Arrays.sort( vowelCodePoints );
Arrays.sort( maybeVowelCodePoints );
Add a test for vowel.
if ( Arrays.binarySearch( vowelCodePoints , lowercaseCodePoint ) >= 0 )
Add a test for maybe vowel.
else if ( Arrays.binarySearch( maybeVowelCodePoints , lowercaseCodePoint ) >= 0 )
And if we get past both those vowel-related tests, we can assume our non-vowel lowercase Latin-script character is a consonant.
Put all the code together.
String input = " Face with Medical Mask";
IntStream intStream = input.codePoints();
int[] codePoints = intStream.toArray();
int[] vowelCodePoints = "aeiou".codePoints().toArray();
int[] maybeVowelCodePoints = "y".codePoints().toArray();
// Sort those arrays to enable binary search.
Arrays.sort( vowelCodePoints );
Arrays.sort( maybeVowelCodePoints );
int vowel = 0;
int maybeVowel = 0;
int consonant = 0;
int other = 0;
for ( int codePoint : codePoints )
{
if ( Character.UnicodeScript.LATIN.equals( Character.UnicodeScript.of( codePoint ) ) )
{
if ( Character.isLetter( codePoint ) )
{
int lowercaseCodePoint = Character.toLowerCase( codePoint );
if ( Arrays.binarySearch( vowelCodePoints , lowercaseCodePoint ) >= 0 )

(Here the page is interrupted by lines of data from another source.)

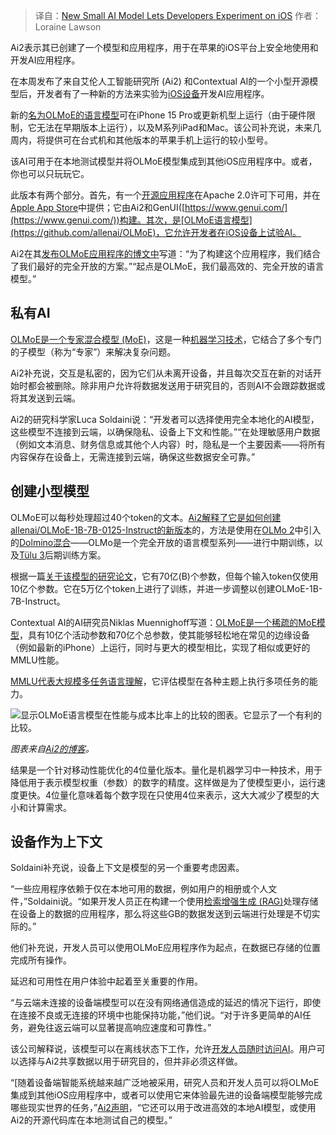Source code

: 
<!--
title: 新型小型AI模型让开发者能够在iOS上进行实验
cover: https://cdn.thenewstack.io/media/2025/02/3a2744b4-ai2-ai-app-and-new-model.jpg
-->

> 译自：[New Small AI Model Lets Developers Experiment on iOS](https://thenewstack.io/new-small-ai-model-lets-developers-experiment-on-ios/)
> 作者：Loraine Lawson

Ai2表示其已创建了一个模型和应用程序，用于在苹果的iOS平台上安全地使用和开发AI应用程序。

在本周发布了来自艾伦人工智能研究所 (Ai2) 和Contextual AI的一个小型开源模型后，开发者有了一种新的方法来实验为[iOS设备](https://thenewstack.io/apples-open-source-roots-the-bsd-heritage-behind-macos-and-ios/)开发AI应用程序。

新的[名为OLMoE的语言模型](https://github.com/allenai/OLMoE)可在iPhone 15 Pro或更新机型上运行（由于硬件限制，它无法在早期版本上运行），以及M系列iPad和Mac。该公司补充说，未来几周内，将提供可在台式机和其他版本的苹果手机上运行的较小型号。

该AI可用于在本地测试模型并将OLMoE模型集成到其他iOS应用程序中。或者，你也可以只玩玩它。

此版本有两个部分。首先，有一个[开源应用程序](https://github.com/allenai/OLMoE.swift)在Apache 2.0许可下可用，并在[Apple App Store](https://apps.apple.com/us/app/ai2-olmoe/id6738533815)中提供；它由Ai2和GenUI([https://www.genui.com/](https://www.genui.com/))构建。其次，是[OLMoE语言模型](https://github.com/allenai/OLMoE)，它允许开发者在iOS设备上试验AI。

Ai2在其[发布OLMoE应用程序的博文中](https://allenai.org/blog/olmoe-app)写道：“为了构建这个应用程序，我们结合了我们最好的完全开放的方案。”“起点是OLMoE，我们最高效的、完全开放的语言模型。”

## 私有AI

[OLMoE是一个专家混合模型 (MoE)](https://huggingface.co/allenai/OLMoE-1B-7B-0125)，这是一种[机器学习技术](https://thenewstack.io/lifelong-machine-learning-machines-teaching-other-machines/)，它结合了多个专门的子模型（称为“专家”）来解决复杂问题。

Ai2补充说，交互是私密的，因为它们从未离开设备，并且每次交互在新的对话开始时都会被删除。除非用户允许将数据发送用于研究目的，否则AI不会跟踪数据或将其发送到云端。

Ai2的研究科学家Luca Soldaini说：“开发者可以选择使用完全本地化的AI模型，这些模型不连接到云端，以确保隐私、设备上下文和性能。”“在处理敏感用户数据（例如文本消息、财务信息或其他个人内容）时，隐私是一个主要因素——将所有内容保存在设备上，无需连接到云端，确保这些数据安全可靠。”

## 创建小型模型

OLMoE可以每秒处理超过40个token的文本。[Ai2解释了它是如何创建allenai/OLMoE-1B-7B-0125-Instruct的新版本](https://allenai.org/blog/olmoe-app)的，方法是使用在[OLMo 2](https://allenai.org/olmo)中引入的[Dolmino混合](https://huggingface.co/datasets/allenai/dolmino-mix-1124)——OLMo是一个完全开放的语言模型系列——进行中期训练，以及[Tülu 3](https://huggingface.co/collections/allenai/tulu-3-datasets-673b8df14442393f7213f372)后期训练方案。

根据一篇[关于该模型的研究论文](https://arxiv.org/abs/2409.02060)，它有70亿(B)个参数，但每个输入token仅使用10亿个参数。它在5万亿个token上进行了训练，并进一步调整以创建OLMoE-1B-7B-Instruct。

Contextual AI的AI研究员Niklas Muennighoff写道：[OLMoE是一个稀疏的MoE模型](https://contextual.ai/olmoe-mixture-of-experts/)，具有10亿个活动参数和70亿个总参数，使其能够轻松地在常见的边缘设备（例如最新的iPhone）上运行，同时与更大的模型相比，实现了相似或更好的MMLU性能。

[MMLU代表大规模多任务语言理解](https://paperswithcode.com/dataset/mmlu?)，它评估模型在各种主题上执行多项任务的能力。

![显示OLMoE语言模型在性能与成本比率上的比较的图表。它显示了一个有利的比较。](https://cdn.thenewstack.io/media/2025/02/f5d3f5c4-olmoe.png)

*图表来自[Ai2的博客](https://allenai.org/blog/olmoe-an-open-small-and-state-of-the-art-mixture-of-experts-model-c258432d0514)。*

结果是一个针对移动性能优化的4位量化版本。量化是机器学习中一种技术，用于降低用于表示模型权重（参数）的数字的精度。这样做是为了使模型更小，运行速度更快。4位量化意味着每个数字现在只使用4位来表示，这大大减少了模型的大小和计算需求。

## 设备作为上下文
Soldaini补充说，设备上下文是模型的另一个重要考虑因素。

“一些应用程序依赖于仅在本地可用的数据，例如用户的相册或个人文件，”Soldaini说。“如果开发人员正在构建一个使用[检索增强生成 (RAG)](https://thenewstack.io/how-to-add-rag-to-ai-agents-for-contextual-understanding/)处理存储在设备上的数据的应用程序，那么将这些GB的数据发送到云端进行处理是不切实际的。”

他们补充说，开发人员可以使用OLMoE应用程序作为起点，在数据已存储的位置完成所有操作。

延迟和可用性在用户体验中起着至关重要的作用。

“与云端未连接的设备端模型可以在没有网络通信造成的延迟的情况下运行，即使在连接不良或无连接的环境中也能保持功能，”他们说。“对于许多更简单的AI任务，避免往返云端可以显著提高响应速度和可靠性。”

该公司解释说，该模型可以在离线状态下工作，允许[开发人员随时访问AI](https://thenewstack.io/ai-is-evolving-rapidly-heres-how-developers-can-keep-pace/)。用户可以选择与Ai2共享数据以用于研究目的，但并非必须这样做。

“[随着设备端智能系统越来越广泛地被采用，研究人员和开发人员可以将OLMoE集成到其他iOS应用程序中，或者可以使用它来体验最先进的设备端模型能够完成哪些现实世界的任务，”[Ai2声明](https://allenai.org/blog/olmoe-app)，“它还可以用于改进高效的本地AI模型，或使用Ai2的开源代码库在本地测试自己的模型。”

{ // If definitely a vowel…
vowel++;
} else if ( Arrays.binarySearch( maybeVowelCodePoints , lowercaseCodePoint ) >= 0 )
{ // Else if maybe a vowel…
maybeVowel++;
} else
{ // Else this non-vowel lowercase letter from Latin-script must be a consonant.
consonant++;
}
} else { other++; } // Else not a letter.

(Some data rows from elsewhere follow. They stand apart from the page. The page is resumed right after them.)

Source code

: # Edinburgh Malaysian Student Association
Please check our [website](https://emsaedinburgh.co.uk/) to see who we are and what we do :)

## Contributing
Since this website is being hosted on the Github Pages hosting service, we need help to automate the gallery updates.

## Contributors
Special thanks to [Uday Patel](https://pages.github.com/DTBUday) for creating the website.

} else { other++; } // Else not in Latin script.
}
Dump to console.
// Report
System.out.println( "RESULTS ----------------------------------------------" );
System.out.println( "input = " + input );
System.out.println( "codePoints = " + Arrays.toString( codePoints ) );
System.out.println( "Count code points: " + codePoints.length );
System.out.println( "vowelCodePoints = " + Arrays.toString( vowelCodePoints ) );
System.out.println( "maybeVowelCodePoints = " + Arrays.toString( maybeVowelCodePoints ) );
System.out.println( "vowel = " + vowel );
System.out.println( "maybeVowel = " + maybeVowel );
System.out.println( "consonant = " + consonant );
System.out.println( "other = " + other );
System.out.println( "vowel + maybeVowel+consonant+other = " + ( vowel + maybeVowel + consonant + other ) );
System.out.println( "END ----------------------------------------------" );
Example usage
When run.
RESULTS ----------------------------------------------
input = Face with Medical Mask
codePoints = [128567, 32, 70, 97, 99, 101, 32, 119, 105, 116, 104, 32, 77, 101, 100, 105, 99, 97, 108, 32, 77, 97, 115, 107]
Count code points: 24
vowelCodePoints = [97, 101, 105, 111, 117]

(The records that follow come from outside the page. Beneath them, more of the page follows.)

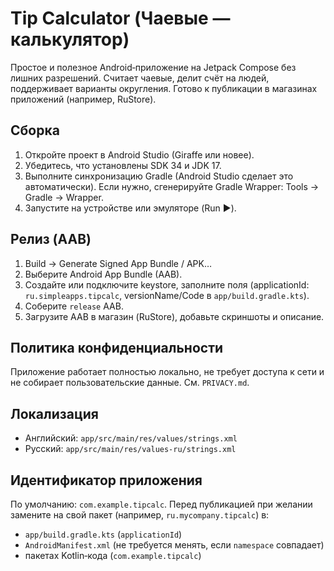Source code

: # Tip Calculator (Чаевые — калькулятор)

Простое и полезное Android‑приложение на Jetpack Compose без лишних разрешений. Считает чаевые, делит счёт на людей, поддерживает варианты округления. Готово к публикации в магазинах приложений (например, RuStore).

## Сборка

1. Откройте проект в Android Studio (Giraffe или новее).
2. Убедитесь, что установлены SDK 34 и JDK 17.
3. Выполните синхронизацию Gradle (Android Studio сделает это автоматически). Если нужно, сгенерируйте Gradle Wrapper: Tools → Gradle → Wrapper.
4. Запустите на устройстве или эмуляторе (Run ▶).

## Релиз (AAB)

1. Build → Generate Signed App Bundle / APK…
2. Выберите Android App Bundle (AAB).
3. Создайте или подключите keystore, заполните поля (applicationId: `ru.simpleapps.tipcalc`, versionName/Code в `app/build.gradle.kts`).
4. Соберите `release` AAB.
5. Загрузите AAB в магазин (RuStore), добавьте скриншоты и описание.

## Политика конфиденциальности

Приложение работает полностью локально, не требует доступа к сети и не собирает пользовательские данные.
См. `PRIVACY.md`.

## Локализация

- Английский: `app/src/main/res/values/strings.xml`
- Русский: `app/src/main/res/values-ru/strings.xml`

## Идентификатор приложения

По умолчанию: `com.example.tipcalc`. Перед публикацией при желании замените на свой пакет (например, `ru.mycompany.tipcalc`) в:
- `app/build.gradle.kts` (`applicationId`)
- `AndroidManifest.xml` (не требуется менять, если `namespace` совпадает)
- пакетах Kotlin‑кода (`com.example.tipcalc`)
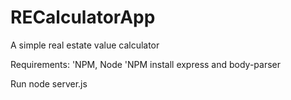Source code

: # RECalculatorApp
A simple real estate value calculator

Requirements: 
'NPM, Node
'NPM install express and body-parser

Run 
node server.js
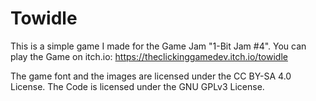 # Towidle

This is a simple game I made for the Game Jam "1-Bit Jam #4".​
You can play the Game on itch.io: https://theclickinggamedev.itch.io/towidle

The game font and the images are licensed under the CC BY-SA 4.0 License. The Code is licensed under the GNU GPLv3 License.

maybeVowelCodePoints = [121]
vowel = 7
maybeVowel = 0
consonant = 12
other = 5
vowel + maybeVowel+consonant+other = 24
END ----------------------------------------------
Tip: Read the humorous article, The Absolute Minimum Every Software Developer Absolutely, Positively Must Know About Unicode and Character Sets (No Excuses!).